Using this data I am able to delay the next request accurately to avoid passing the rate limit.

Realtime Data

In some cases you need realtime information in your project other times delayed information is just fine.

So in some instances you can write a process that runs at a specified time collects the data you need to be used until the next time the process is run. This is what happens in 500Makers. They data is collected once per day, the leaderboard is built and displayed. I added a note to the page to indicate the day the data was collected. The leaderboard doesn't update in real-time.

In other situations you need more real-time information, in reality because of the rate limits, unless it's user information you'll probably still need to implement some kind of delay (due to the rate limits discussed above).

When I built Product Hunt Daily River, which displays products submitted to Product Hunt in chronological (not popularity) order I needed the list to be updated throughout the day. In this case I request todays products from Product Hunt once every minute.

In other cases you need to pull data in realtime and in the case of ForSaleByMaker, I will be making requests in real-time. In particular the list of products that a user has featured on Product Hunt. Before a product can be listed we need to verify if the user is a maker of that product. We do this in real-time to ensure we get an accurate representation of the data on Product Hunt.

Data storage

When you query data from and API, where does that data live, if at all.

In some cases you query the data, use it, manipulate it show it to the user and then then discard it.

In other cases you want to get query data, but use it later so may wish to store it in some fashion.

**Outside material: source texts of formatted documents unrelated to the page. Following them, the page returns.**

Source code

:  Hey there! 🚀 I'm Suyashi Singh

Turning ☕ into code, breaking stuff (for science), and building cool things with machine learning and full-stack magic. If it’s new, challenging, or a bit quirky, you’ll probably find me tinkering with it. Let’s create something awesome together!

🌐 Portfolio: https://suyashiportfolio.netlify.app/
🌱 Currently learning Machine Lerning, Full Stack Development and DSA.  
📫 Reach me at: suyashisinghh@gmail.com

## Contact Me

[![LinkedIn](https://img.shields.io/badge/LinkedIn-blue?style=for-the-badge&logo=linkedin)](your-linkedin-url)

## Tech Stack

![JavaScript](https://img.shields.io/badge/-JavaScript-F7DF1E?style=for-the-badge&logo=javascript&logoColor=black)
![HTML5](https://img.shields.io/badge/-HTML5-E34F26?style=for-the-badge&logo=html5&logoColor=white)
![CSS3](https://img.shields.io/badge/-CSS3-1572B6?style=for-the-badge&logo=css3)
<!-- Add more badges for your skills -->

Exactly how you store that data is determined by what you need it for.

In some cases I'm just storing the data so I need to query the API again (those pesky rate limits usually dictate this), especially if I don't think it will change very often. So how this data is stored is not very important, usually just some kinds of caching mechanism that your framework of choice provides.

In other instances however I want to be able to query the data, filter the data and sort the data. This is very much the case with 500Makers. In this cases all the data I query is saved to a database in a well structured way. This allows me to build the leaderboard, query the data to find products built by specific users in specific years. I am also able to build variations of the leaderboard, by number of votes instead of number of products.

Since I was storing all this information, I was able to build other related projects. I added 500Hunters for example that used the same data queried in a different way.